My vanilla bean ice cream recipe is better than the recipes in the ice cream maker manual. I've tested it many times and have figured out how to make it creamy and delicious. The Creamiest Vanilla Bean Ice Cream Recipe will become your family favorite. Note that for best results you need to freeze the ice cream bowl and prepare the vanilla milk the day before.
Use a sharp knife to split the vanilla bean in half lengthwise and scrape the black seeds and add the paste and vanilla bean to the milk.
Simmer the milk on low heat until the milk starts to bubble and the sugar is dissolves, remove from heat, and allow the milk to cool to room temperature.
Place the vanilla milk, the heavy cream, and a large clean mixing bowl in the back of your refrigerator for a few hours or overnight.
To Make the Ice Cream
When you are ready to make your ice cream, vigorously shake the carton of cream for 1 minute and place in the freezer for a few minutes.
Plug in the ice cream maker, have all your parts ready, and leave the frozen ice cream freezer bowl in the freezer until the last minute.

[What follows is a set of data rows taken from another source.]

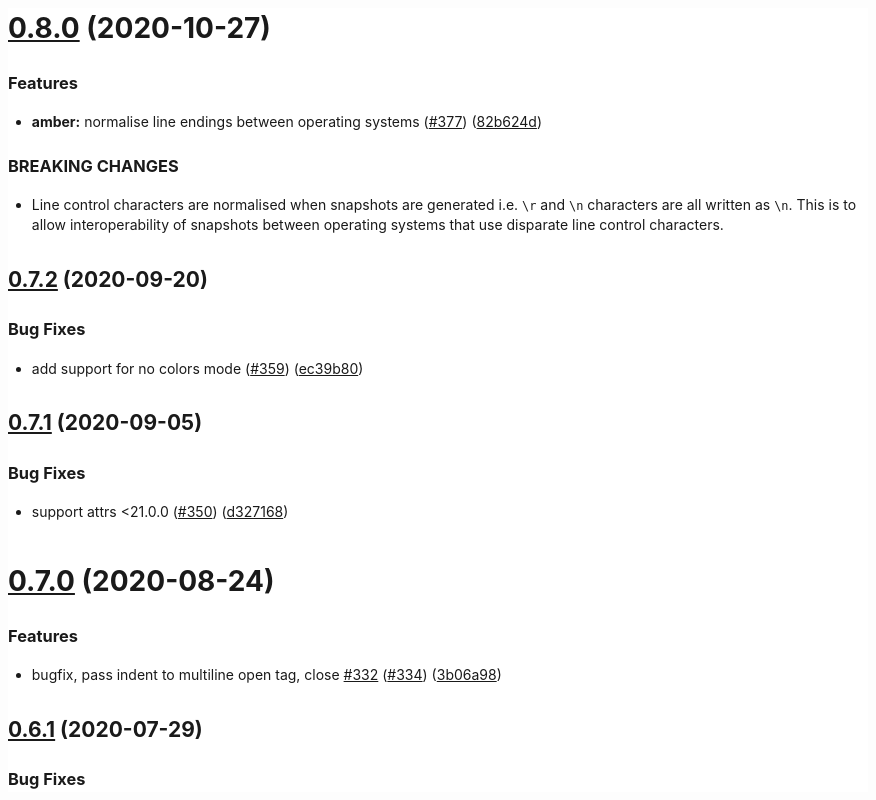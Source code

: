 # [0.8.0](https://github.com/syrupy-project/syrupy/compare/v0.7.2...v0.8.0) (2020-10-27)


### Features

* **amber:** normalise line endings between operating systems ([#377](https://github.com/syrupy-project/syrupy/issues/377)) ([82b624d](https://github.com/syrupy-project/syrupy/commit/82b624d94259422d2f5d5a4d955b615514d0d060))

### BREAKING CHANGES

* Line control characters are normalised when snapshots are generated i.e. `\r` and `\n` characters are all written as `\n`. This is to allow interoperability of snapshots between operating systems that use disparate line control characters.

## [0.7.2](https://github.com/syrupy-project/syrupy/compare/v0.7.1...v0.7.2) (2020-09-20)


### Bug Fixes

* add support for no colors mode ([#359](https://github.com/syrupy-project/syrupy/issues/359)) ([ec39b80](https://github.com/syrupy-project/syrupy/commit/ec39b80b14189032b1b61a4959809737c56ea149))

## [0.7.1](https://github.com/syrupy-project/syrupy/compare/v0.7.0...v0.7.1) (2020-09-05)


### Bug Fixes

* support attrs <21.0.0 ([#350](https://github.com/syrupy-project/syrupy/issues/350)) ([d327168](https://github.com/syrupy-project/syrupy/commit/d327168af96385bc2c2eb97f73233ccfd9513226))

# [0.7.0](https://github.com/syrupy-project/syrupy/compare/v0.6.1...v0.7.0) (2020-08-24)


### Features

* bugfix, pass indent to multiline open tag, close [#332](https://github.com/syrupy-project/syrupy/issues/332) ([#334](https://github.com/syrupy-project/syrupy/issues/334)) ([3b06a98](https://github.com/syrupy-project/syrupy/commit/3b06a98928a64729bad7c2113e6390136bfbc512))

## [0.6.1](https://github.com/syrupy-project/syrupy/compare/v0.6.0...v0.6.1) (2020-07-29)


### Bug Fixes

Shake the whipping cream container again and empty it into the whipping cream into the chilled mixing bowl (scoop out any lumps of cream that might still be in the container).
Use an electric hand mixer to whip the whipping cream until it's thickened and doubled in volume, 1-2 minutes, stop before it makes peaks. If you don't have an electric hand mixer, you can use a whisk to whip the heavy cream by hand.
Add the vanilla milk mixture and mix for 1 minute (discard or reserve the vanilla bean for other purposes).
Pour the vanilla base into the freezer bowl and set it up according per your machine's instructions.
Churn for 20-25 minutes until the ice cream thickens.
Transfer the partially frozen ice cream mixture into a 6 cup or larger capacity container, cover, and freeze for 4 hours or more before serving.
Notes
Nutrition facts are calculated automatically and are an approximation.